What you have to do:
Work out the number of lines in the listing below that include "utilisation", and answer with it alone.

Data listing:
______________________________
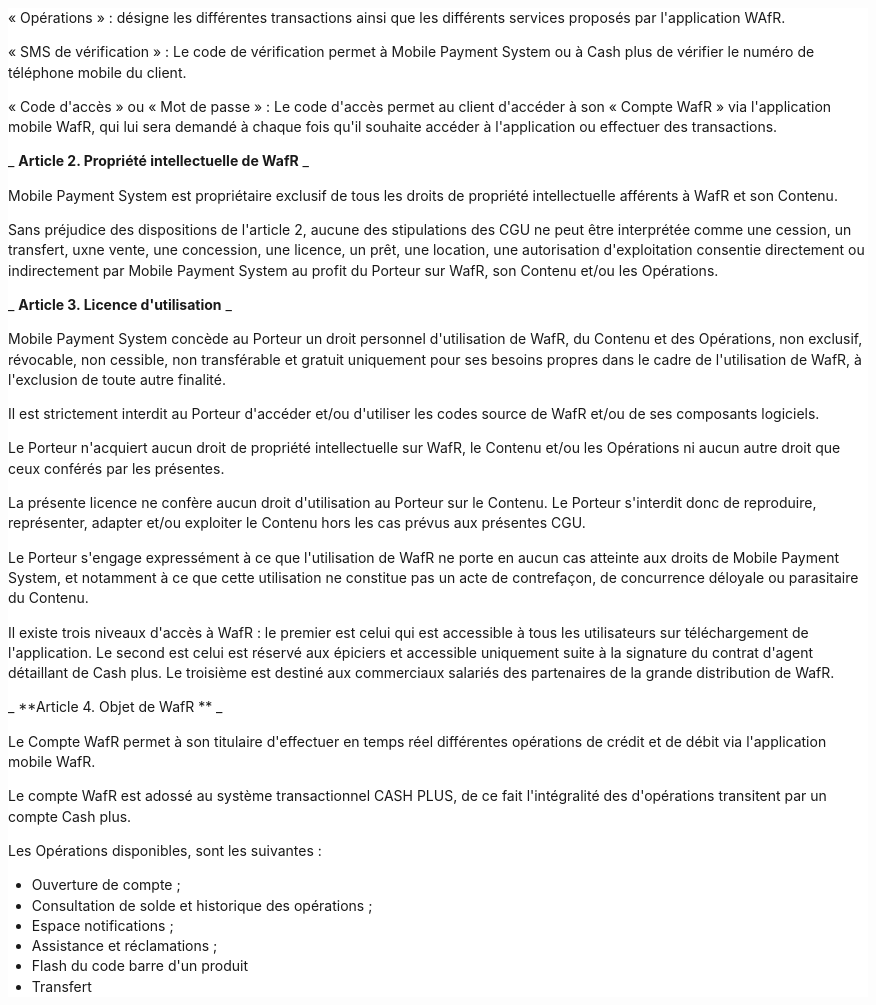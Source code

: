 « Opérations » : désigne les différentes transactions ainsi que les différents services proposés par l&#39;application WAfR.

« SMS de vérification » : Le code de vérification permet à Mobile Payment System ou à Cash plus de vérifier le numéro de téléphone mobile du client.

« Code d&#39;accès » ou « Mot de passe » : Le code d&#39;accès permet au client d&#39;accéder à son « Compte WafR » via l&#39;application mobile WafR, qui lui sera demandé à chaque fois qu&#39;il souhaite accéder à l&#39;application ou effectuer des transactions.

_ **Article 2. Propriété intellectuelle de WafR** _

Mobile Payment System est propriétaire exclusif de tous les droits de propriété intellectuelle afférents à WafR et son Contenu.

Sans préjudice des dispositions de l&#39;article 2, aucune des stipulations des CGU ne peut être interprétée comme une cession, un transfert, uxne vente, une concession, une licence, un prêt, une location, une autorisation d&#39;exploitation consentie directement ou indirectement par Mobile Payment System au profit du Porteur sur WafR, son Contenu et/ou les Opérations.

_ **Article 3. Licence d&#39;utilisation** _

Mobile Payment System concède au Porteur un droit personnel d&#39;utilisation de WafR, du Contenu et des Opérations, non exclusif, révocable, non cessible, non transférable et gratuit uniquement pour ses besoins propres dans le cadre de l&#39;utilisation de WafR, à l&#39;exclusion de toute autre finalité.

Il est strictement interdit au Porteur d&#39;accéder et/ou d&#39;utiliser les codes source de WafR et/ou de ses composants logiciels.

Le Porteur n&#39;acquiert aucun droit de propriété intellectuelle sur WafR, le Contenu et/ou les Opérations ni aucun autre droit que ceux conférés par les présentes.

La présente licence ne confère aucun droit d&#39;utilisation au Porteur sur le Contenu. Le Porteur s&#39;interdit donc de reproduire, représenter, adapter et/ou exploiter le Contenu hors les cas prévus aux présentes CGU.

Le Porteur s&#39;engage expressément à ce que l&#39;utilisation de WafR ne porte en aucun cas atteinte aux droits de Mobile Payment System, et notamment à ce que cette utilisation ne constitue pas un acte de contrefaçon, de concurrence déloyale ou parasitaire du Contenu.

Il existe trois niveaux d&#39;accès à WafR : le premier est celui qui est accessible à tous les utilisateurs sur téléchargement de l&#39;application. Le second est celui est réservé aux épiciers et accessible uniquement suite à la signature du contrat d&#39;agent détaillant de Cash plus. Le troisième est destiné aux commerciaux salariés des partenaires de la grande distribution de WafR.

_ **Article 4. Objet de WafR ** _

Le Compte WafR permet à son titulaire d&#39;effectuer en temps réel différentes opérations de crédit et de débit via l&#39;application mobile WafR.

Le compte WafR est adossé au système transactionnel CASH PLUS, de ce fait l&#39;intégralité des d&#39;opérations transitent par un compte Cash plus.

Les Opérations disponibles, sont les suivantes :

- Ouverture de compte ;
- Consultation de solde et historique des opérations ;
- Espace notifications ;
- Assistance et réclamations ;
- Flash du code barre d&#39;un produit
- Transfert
______________________________
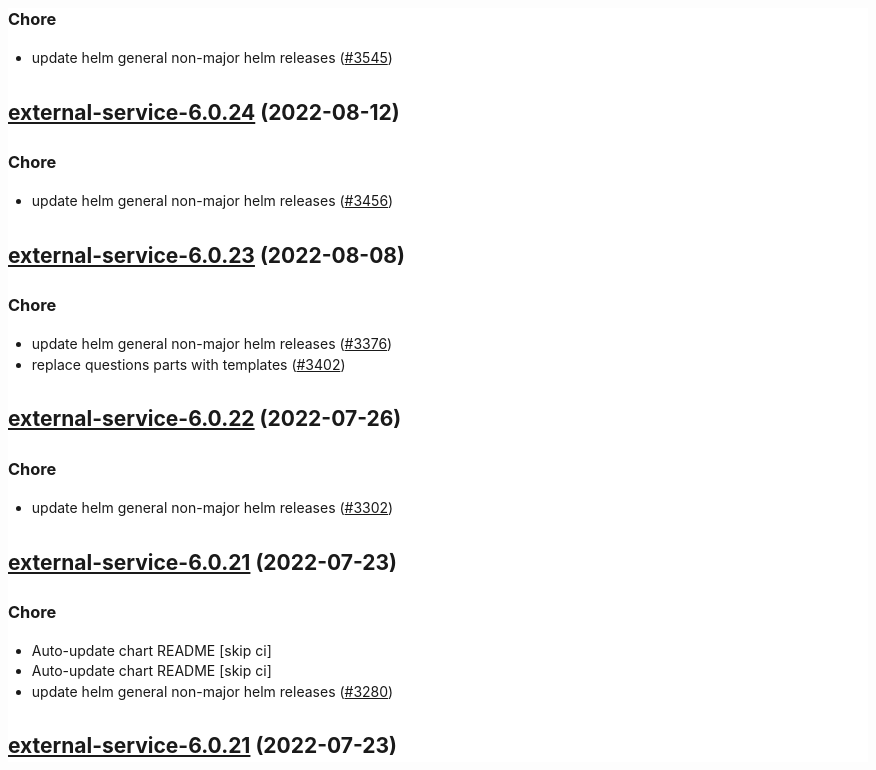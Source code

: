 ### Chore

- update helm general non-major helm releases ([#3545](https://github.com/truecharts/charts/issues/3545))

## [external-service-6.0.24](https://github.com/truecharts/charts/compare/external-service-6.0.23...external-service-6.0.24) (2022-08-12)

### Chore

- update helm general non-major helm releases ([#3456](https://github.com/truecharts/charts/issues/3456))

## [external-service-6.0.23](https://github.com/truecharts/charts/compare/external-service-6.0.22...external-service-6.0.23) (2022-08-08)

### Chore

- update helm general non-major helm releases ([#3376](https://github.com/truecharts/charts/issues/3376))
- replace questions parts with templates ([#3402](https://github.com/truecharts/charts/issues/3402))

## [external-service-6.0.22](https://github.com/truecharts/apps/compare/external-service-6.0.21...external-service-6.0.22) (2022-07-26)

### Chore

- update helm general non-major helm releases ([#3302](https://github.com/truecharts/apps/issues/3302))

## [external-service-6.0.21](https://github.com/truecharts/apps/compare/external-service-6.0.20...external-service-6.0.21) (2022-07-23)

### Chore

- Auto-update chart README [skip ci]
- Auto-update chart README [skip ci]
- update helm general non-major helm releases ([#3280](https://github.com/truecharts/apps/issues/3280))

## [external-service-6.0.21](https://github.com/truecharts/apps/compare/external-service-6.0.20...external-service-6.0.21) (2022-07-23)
______________________________
Solved exercise:
4